A version of this article originally appeared in the November 10, 2016, Jewish World News, a bi-weekly subscription-based newspaper in upstate New York.

Our Chanukah traditions: No, Santa did not  come down our chimney!

I love Chanukah. I love lighting the candles in our darkened dining room. I love potato pancakes served with applesauce. I love coming up with creative gifts for my children. What I don’t love about Chanukah is trying to make it more than it is.

Chanukah is a minor festival on the Jewish calendar that just happens to usually fall at the same time as the major holiday on the Christian calendar. While I was growing up in Keeseville, my parents never tried to compete with Christmas. However I think my friends felt sorry for me and tried to make it something it wasn’t. Their first response was often, “But you still have a Christmas tree, right?” No, we didn’t’ have a Christmas tree. And no, Santa did not come down our chimney. And no, we weren’t going to have a ham on December 25th, even if it was on sale at the local A & P for thirty nine cents a pound. 

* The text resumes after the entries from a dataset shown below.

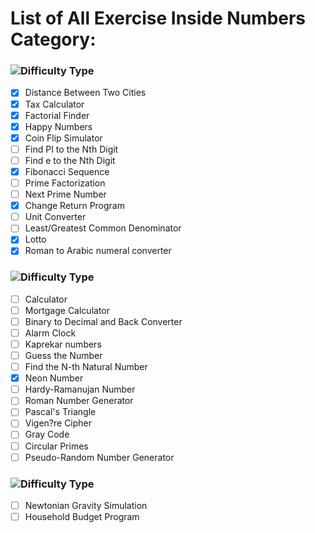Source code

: # List of All Exercise Inside Numbers Category:
 
 ### ![Difficulty Type](https://img.shields.io/badge/Difficulty-Beginner-green.svg)

- [x] Distance Between Two Cities 
- [X] Tax Calculator 
- [X] Factorial Finder 
- [X] Happy Numbers 
- [x] Coin Flip Simulator
- [ ] Find PI to the Nth Digit 
- [ ] Find e to the Nth Digit 
- [X] Fibonacci Sequence 
- [ ] Prime Factorization 
- [ ] Next Prime Number  
- [X] Change Return Program 
- [ ] Unit Converter 
- [ ] Least/Greatest Common Denominator 
- [X] Lotto 
- [X] Roman to Arabic numeral converter 

### ![Difficulty Type](https://img.shields.io/badge/Difficulty-Intermediate-orange.svg)

- [ ] Calculator 
- [ ] Mortgage Calculator 
- [ ] Binary to Decimal and Back Converter 
- [ ] Alarm Clock 
- [ ] Kaprekar numbers 
- [ ] Guess the Number 
- [ ] Find the N-th Natural Number 
- [X] Neon Number 
- [ ] Hardy-Ramanujan Number 
- [ ] Roman Number Generator 
- [ ] Pascal's Triangle 
- [ ] Vigen?re Cipher 
- [ ] Gray Code 
- [ ] Circular Primes 
- [ ] Pseudo-Random Number Generator 

### ![Difficulty Type](https://img.shields.io/badge/Difficulty-expert-red.svg)

- [ ] Newtonian Gravity Simulation 
- [ ] Household Budget Program 
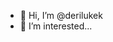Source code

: - 👋 Hi, I’m @derilukek
- 👀 I’m interested...

<!---
derilukek/derilukek is a ✨ special ✨ repository because its `README.md` (this file) appears on your GitHub profile.
You can click the Preview link to take a look at your changes.
--->
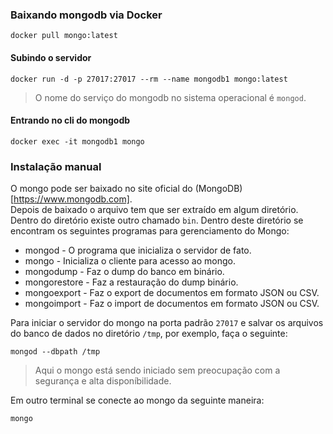   
### Baixando mongodb via Docker
  
`docker pull mongo:latest`  
  
#### Subindo o servidor
  
`docker run -d -p 27017:27017 --rm --name mongodb1 mongo:latest`  

> O nome do serviço do mongodb no sistema operacional é `mongod`.    

#### Entrando no cli do mongodb
  
`docker exec -it mongodb1 mongo`  
  
### Instalação manual
  
O mongo pode ser baixado no site oficial do (MongoDB)[https://www.mongodb.com].  
Depois de baixado o arquivo tem que ser extraído em algum diretório.  
Dentro do diretório existe outro chamado `bin`. Dentro deste diretório se encontram os seguintes programas para gerenciamento do Mongo: 

* mongod - O programa que inicializa o servidor de fato.
* mongo - Inicializa o cliente para acesso ao mongo.
* mongodump - Faz o dump do banco em binário.
* mongorestore - Faz a restauração do dump binário.
* mongoexport - Faz o export de documentos em formato JSON ou CSV.
* mongoimport - Faz o import de documentos em formato JSON ou CSV.
  
Para iniciar o servidor do mongo na porta padrão `27017` e salvar os arquivos do banco de dados no diretório `/tmp`, por exemplo, faça o seguinte:  
  
`mongod --dbpath /tmp`  
  
> Aqui o mongo está sendo iniciado sem preocupação com a segurança e alta disponíbilidade.
  
Em outro terminal se conecte ao mongo da seguinte maneira:  
  
`mongo`  
  
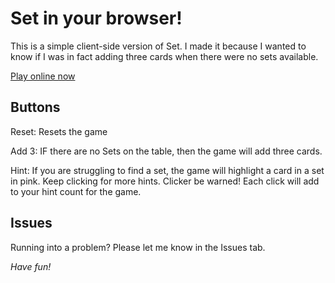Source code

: # Set in your browser!

This is a simple client-side version of Set. I made it because I wanted to know if I was in fact adding three cards when there were no sets available.

[Play online now](https://scottjodoin.github.io/set-game-client/set.html)

## Buttons

Reset: Resets the game

Add 3: IF there are no Sets on the table, then the game will add three cards.

Hint: If you are struggling to find a set, the game will highlight a card in a set in pink. Keep clicking for more hints. Clicker be warned! Each click will add to your hint count for the game.


## Issues

Running into a problem? Please let me know in the Issues tab.

*Have fun!*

The way we handled it was to share our holiday. We invited our friends to our house to help light our candles and eat potato pancakes, and we gladly went to their house to help decorate their Christmas trees. In that way, we all got to the best of both worlds, two holidays with two very different meanings, each of us maintaining our own identity. 

The yearly school challenge was the winter concert. I participated in both Keeseville High School’s band and chorus, and all the music for the December evolved revolved around Christmas carols and songs. Playing Silent Night on my clarinet was fine, but singing the lyrics with the chorus made me very uncomfortable. I would compromise by mouthing certain parts of the song, especially phrases that referred to Jesus as “Christ Our Savior.” As much as I felt overwhelmed by all the Christian songs, I felt even more uncomfortable with the token Chanukah song that was included in the program. The music teachers always chose Dredyl, Dreydl, Dreydl or some other lightweight piece of music that completely under-valued the meaning of our holiday. I think I would have been happier if the Chanukah song was left out entirely. It wasn’t a big holiday. And the fun came in the small things, the small traditions, traditions that Larry and I have carried down to our children. 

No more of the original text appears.